Since the beginning of July 2007 I have been diligently tapering off Paxil… ever so s-l-o-w-l-y. These past few weeks have been the roughest. The first few months of tapering were doable, tolerable and generally well received by my mind, body and soul.
Let me elaborate on the following from this post please:
2 – Tapering off Paxil without proper medical care due to inequalities in the Canadian Medicare system
Three weeks ago the diarrhea, nausea, headaches, brain zaps, lack of muscle coordination and a general malaise settled in.
I know these symptoms will pass as everything else in life does.
Not being able to move your eyes from side to side or look at something that catches your attention while walking without be ZAPPED behind your eyes up into your brain traveling down your neck then spine into your shoulder blades down through your arms only to exit your fingers tips and experience the fading remnant echoes all over again is annoying. Your body becomes a canyon trapping not noise but electricity. No one can see the zaps. Only the person experiencing them can feel them. Your insides tremble with vibration but not of the physical kind. This quiver is energy based. I knew they could happen during this taper. I hadn’t expected them to become a minute by minute play by and only when you are still do they seem to build up, no, store energy until you decide to use your eyes again or walk. DUH! How the hell is one to function? One needs one’s eyes for seeing and one needs to walk, in the least move from one task to another during their awake time.
I tapered off of Valium a year ago and had the support of a family doctor, a psychiatrist, a councilor, an acupuncturist and a support group full of other people who were tapering off Benzodiazapines. This time around; my family doctor whom I’ve seen once. I didn’t have a family doctor when I arrived back in Saint John from Vancouver. I only have a family doctor due to the persistence of my mother who regularly harassed (asked) hers to take me back on as a patient as I had been his patient as a teenager. I see this doctor again this Thursday.
I called the Saint John Chapter of the Canadian Mental Health Association, left my number with them three months ago and as of today have not heard back from them. Great. I’m on my own. New Brunswick will not pay for your psychiatric meds as British Columbia does under their infamous Plan G. If there was one reason I would move back to Vancouver it is this: Superior Health Care for those with Mental Health Concerns. If anything living in Vancouver and receiving the treatment I got strengthened me for when I moved back here. Five of seven friends of mine do not have a family doctor here. Honest. Five out of seven is unacceptable in Canada. Saint John has a hotline you can call to place your name a waiting list for a family doctor. My friend Lisa has been on this list since it’s inception two years ago along with my grandmother. Grammie now goes to Mom’s doctor.
Other than Mental Health Care every other kind of Health care provided here in New Brunswick is at par with British Columbia. We have a long way to go before even beginning to resemble to sophisticated treatment people receive in BC for addiction and Mental Health issues.

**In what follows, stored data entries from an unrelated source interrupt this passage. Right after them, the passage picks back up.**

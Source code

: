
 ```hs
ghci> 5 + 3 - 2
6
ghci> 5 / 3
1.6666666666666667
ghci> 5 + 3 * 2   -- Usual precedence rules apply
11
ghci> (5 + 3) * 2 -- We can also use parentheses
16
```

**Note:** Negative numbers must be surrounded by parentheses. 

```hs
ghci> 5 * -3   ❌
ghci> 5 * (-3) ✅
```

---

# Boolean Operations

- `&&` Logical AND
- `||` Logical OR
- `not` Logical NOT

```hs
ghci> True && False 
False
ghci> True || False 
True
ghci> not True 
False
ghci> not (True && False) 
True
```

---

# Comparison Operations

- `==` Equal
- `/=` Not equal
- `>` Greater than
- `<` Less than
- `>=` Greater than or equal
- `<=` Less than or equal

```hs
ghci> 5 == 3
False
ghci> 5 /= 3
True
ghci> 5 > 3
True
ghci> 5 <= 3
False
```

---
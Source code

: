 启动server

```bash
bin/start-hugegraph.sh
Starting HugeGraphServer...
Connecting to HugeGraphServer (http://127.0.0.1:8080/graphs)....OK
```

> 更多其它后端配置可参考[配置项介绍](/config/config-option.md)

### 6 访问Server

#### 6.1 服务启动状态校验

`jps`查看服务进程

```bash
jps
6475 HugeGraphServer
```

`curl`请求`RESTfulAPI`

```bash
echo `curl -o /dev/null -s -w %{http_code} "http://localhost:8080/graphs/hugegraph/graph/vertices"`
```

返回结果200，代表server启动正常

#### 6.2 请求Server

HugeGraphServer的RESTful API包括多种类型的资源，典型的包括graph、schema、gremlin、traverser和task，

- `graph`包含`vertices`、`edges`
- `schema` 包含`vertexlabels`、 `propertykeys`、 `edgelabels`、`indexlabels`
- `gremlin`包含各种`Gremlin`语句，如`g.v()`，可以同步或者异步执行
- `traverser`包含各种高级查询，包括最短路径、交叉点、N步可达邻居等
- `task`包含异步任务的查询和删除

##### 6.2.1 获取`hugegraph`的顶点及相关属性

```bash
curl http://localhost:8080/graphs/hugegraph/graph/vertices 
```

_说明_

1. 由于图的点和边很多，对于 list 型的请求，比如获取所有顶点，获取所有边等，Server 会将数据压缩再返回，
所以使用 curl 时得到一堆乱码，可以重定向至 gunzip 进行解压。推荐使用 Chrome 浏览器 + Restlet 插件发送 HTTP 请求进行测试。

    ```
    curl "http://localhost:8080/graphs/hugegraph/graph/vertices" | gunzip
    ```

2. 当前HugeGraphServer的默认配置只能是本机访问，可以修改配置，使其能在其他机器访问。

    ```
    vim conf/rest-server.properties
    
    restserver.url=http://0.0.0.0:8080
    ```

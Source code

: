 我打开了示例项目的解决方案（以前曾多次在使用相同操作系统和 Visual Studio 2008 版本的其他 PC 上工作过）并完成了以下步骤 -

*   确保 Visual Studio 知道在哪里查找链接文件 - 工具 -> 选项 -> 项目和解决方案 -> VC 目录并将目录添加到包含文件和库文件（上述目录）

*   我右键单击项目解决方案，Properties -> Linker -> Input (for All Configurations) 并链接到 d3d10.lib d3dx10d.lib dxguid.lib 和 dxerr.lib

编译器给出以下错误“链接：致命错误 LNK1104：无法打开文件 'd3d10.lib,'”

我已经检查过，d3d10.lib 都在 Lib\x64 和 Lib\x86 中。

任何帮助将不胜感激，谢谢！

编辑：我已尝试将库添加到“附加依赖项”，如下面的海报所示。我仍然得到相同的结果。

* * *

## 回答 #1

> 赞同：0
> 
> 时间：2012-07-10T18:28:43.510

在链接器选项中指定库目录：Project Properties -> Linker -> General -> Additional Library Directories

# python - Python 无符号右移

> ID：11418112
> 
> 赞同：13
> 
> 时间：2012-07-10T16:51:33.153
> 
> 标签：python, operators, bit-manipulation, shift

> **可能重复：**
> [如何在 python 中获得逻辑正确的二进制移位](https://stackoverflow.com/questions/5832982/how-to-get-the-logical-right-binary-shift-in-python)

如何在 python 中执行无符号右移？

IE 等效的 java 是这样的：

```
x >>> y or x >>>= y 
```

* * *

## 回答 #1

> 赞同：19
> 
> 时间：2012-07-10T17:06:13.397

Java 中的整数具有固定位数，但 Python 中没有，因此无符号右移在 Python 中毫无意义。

This Friday will mark the last day I ingest Paxil. What a long road it has been from the prescribed 60mg’s to the current 2.5mg’s I swallow. I avoided websites of any kind on this subject during the taper to keep it simple. I live in a stable environment, work in a stable environment and have been filtering the craziness down on paper into my art.
There are things in life we cannot control. There are things in life we can take ownership for. I take ownership for my health. It is important to me to feel good. And most days I feel pretty damn good. And as I ended the last post I’ll end this one the same way.
Oh and a word to the wise; the slower you taper the better off you’ll be.